What the task requires:
For each line of the data below that holds "currently", copy the line.

-- Opening Marker --

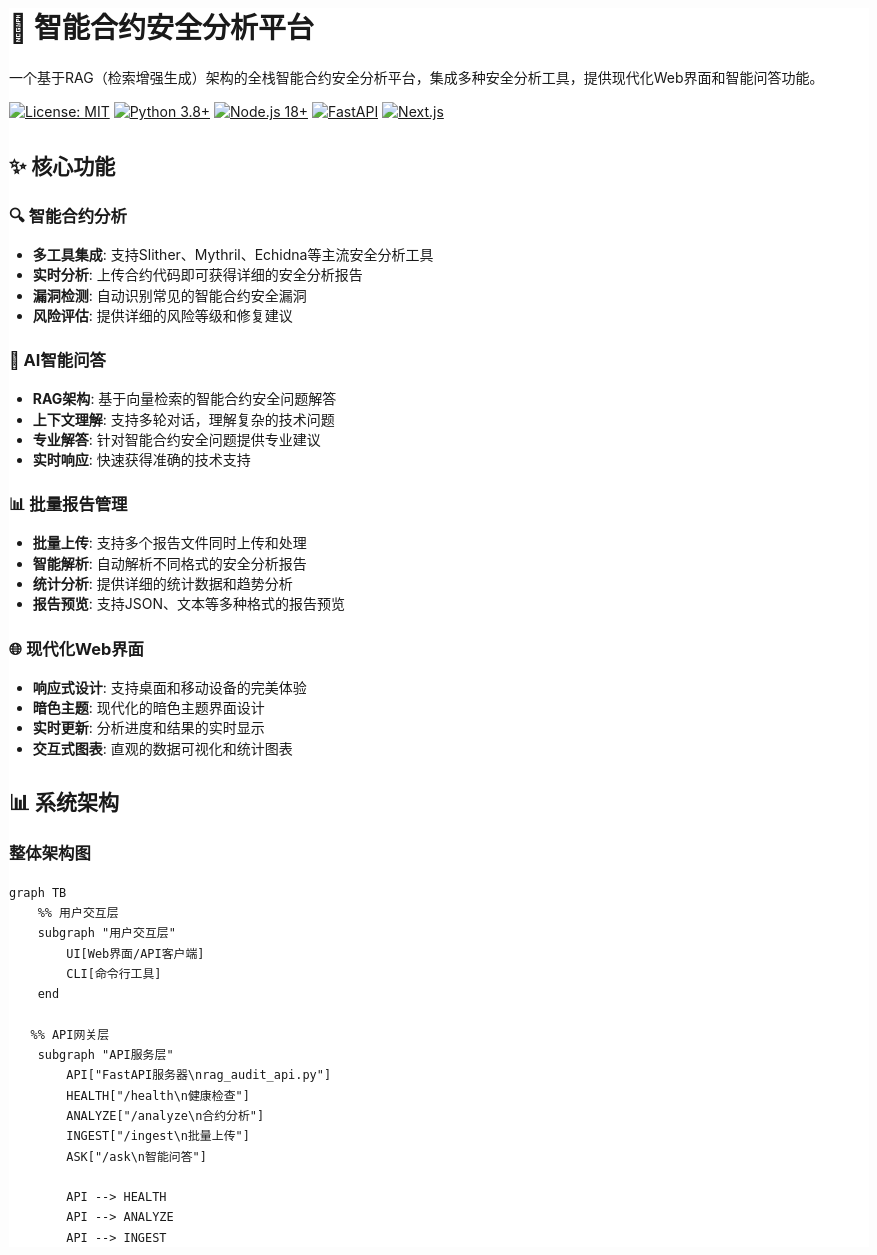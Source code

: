 # 🔐 智能合约安全分析平台

一个基于RAG（检索增强生成）架构的全栈智能合约安全分析平台，集成多种安全分析工具，提供现代化Web界面和智能问答功能。

[![License: MIT](https://img.shields.io/badge/License-MIT-yellow.svg)](https://opensource.org/licenses/MIT)
[![Python 3.8+](https://img.shields.io/badge/python-3.8+-blue.svg)](https://www.python.org/downloads/)
[![Node.js 18+](https://img.shields.io/badge/node.js-18+-green.svg)](https://nodejs.org/)
[![FastAPI](https://img.shields.io/badge/FastAPI-0.104+-00a393.svg)](https://fastapi.tiangolo.com/)
[![Next.js](https://img.shields.io/badge/Next.js-14+-black.svg)](https://nextjs.org/)

## ✨ 核心功能

### 🔍 智能合约分析
- **多工具集成**: 支持Slither、Mythril、Echidna等主流安全分析工具
- **实时分析**: 上传合约代码即可获得详细的安全分析报告
- **漏洞检测**: 自动识别常见的智能合约安全漏洞
- **风险评估**: 提供详细的风险等级和修复建议

### 🤖 AI智能问答
- **RAG架构**: 基于向量检索的智能合约安全问题解答
- **上下文理解**: 支持多轮对话，理解复杂的技术问题
- **专业解答**: 针对智能合约安全问题提供专业建议
- **实时响应**: 快速获得准确的技术支持

### 📊 批量报告管理
- **批量上传**: 支持多个报告文件同时上传和处理
- **智能解析**: 自动解析不同格式的安全分析报告
- **统计分析**: 提供详细的统计数据和趋势分析
- **报告预览**: 支持JSON、文本等多种格式的报告预览

### 🌐 现代化Web界面
- **响应式设计**: 支持桌面和移动设备的完美体验
- **暗色主题**: 现代化的暗色主题界面设计
- **实时更新**: 分析进度和结果的实时显示
- **交互式图表**: 直观的数据可视化和统计图表

## 📊 系统架构

### 整体架构图

```mermaid
graph TB
    %% 用户交互层
    subgraph "用户交互层"
        UI[Web界面/API客户端]
        CLI[命令行工具]
    end
    
   %% API网关层
    subgraph "API服务层"
        API["FastAPI服务器\nrag_audit_api.py"]
        HEALTH["/health\n健康检查"]
        ANALYZE["/analyze\n合约分析"]
        INGEST["/ingest\n批量上传"]
        ASK["/ask\n智能问答"]

        API --> HEALTH
        API --> ANALYZE
        API --> INGEST
```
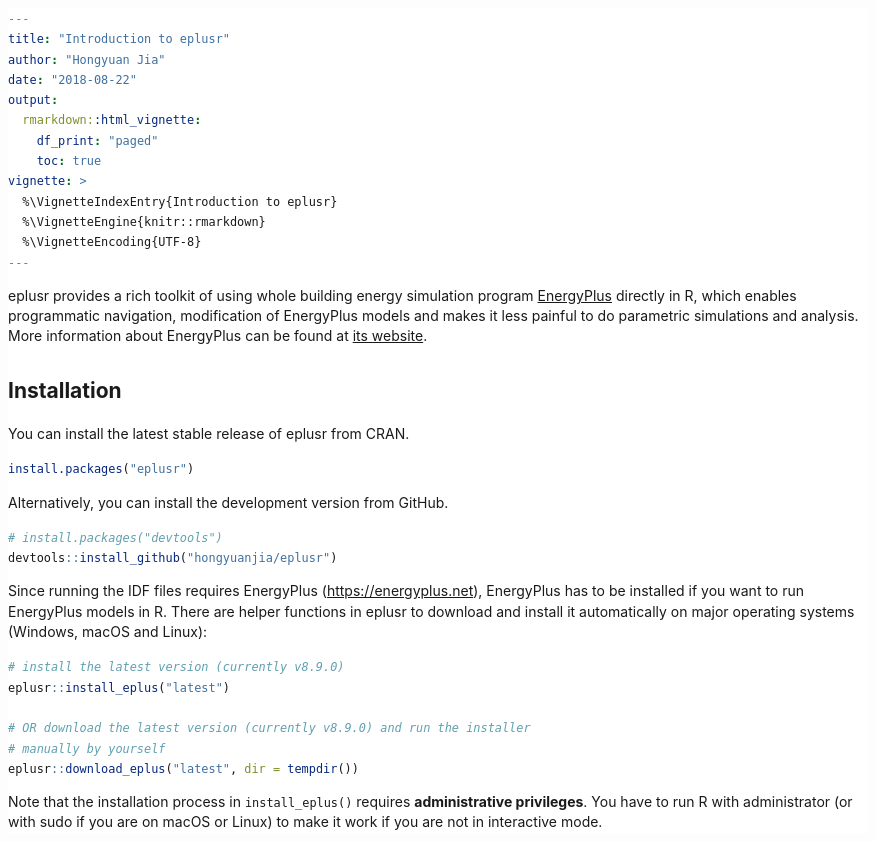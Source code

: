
 ```yaml
---
title: "Introduction to eplusr"
author: "Hongyuan Jia"
date: "2018-08-22"
output:
  rmarkdown::html_vignette:
    df_print: "paged"
    toc: true
vignette: >
  %\VignetteIndexEntry{Introduction to eplusr}
  %\VignetteEngine{knitr::rmarkdown}
  %\VignetteEncoding{UTF-8}
---
```




eplusr provides a rich toolkit of using whole building energy simulation program
[EnergyPlus](https://energyplus.net) directly in R, which enables programmatic
navigation, modification of EnergyPlus models and makes it less painful to do
parametric simulations and analysis. More information about EnergyPlus can be
found at [its website](https://energyplus.net).

## Installation

You can install the latest stable release of eplusr from CRAN.


```r
install.packages("eplusr")
```

Alternatively, you can install the development version from GitHub.


```r
# install.packages("devtools")
devtools::install_github("hongyuanjia/eplusr")
```

Since running the IDF files requires EnergyPlus (https://energyplus.net),
EnergyPlus has to be installed if you want to run EnergyPlus models in R.  There
are helper functions in eplusr to download and install it automatically on major
operating systems (Windows, macOS and Linux):


```r
# install the latest version (currently v8.9.0)
eplusr::install_eplus("latest")

# OR download the latest version (currently v8.9.0) and run the installer
# manually by yourself
eplusr::download_eplus("latest", dir = tempdir())
```

Note that the installation process in `install_eplus()` requires
**administrative privileges**. You have to run R with administrator (or with
sudo if you are on macOS or Linux) to make it work if you are not in interactive
mode.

-- Closing Marker --

Exercise answer:
# install the latest version (currently v8.9.0)
# OR download the latest version (currently v8.9.0) and run the installer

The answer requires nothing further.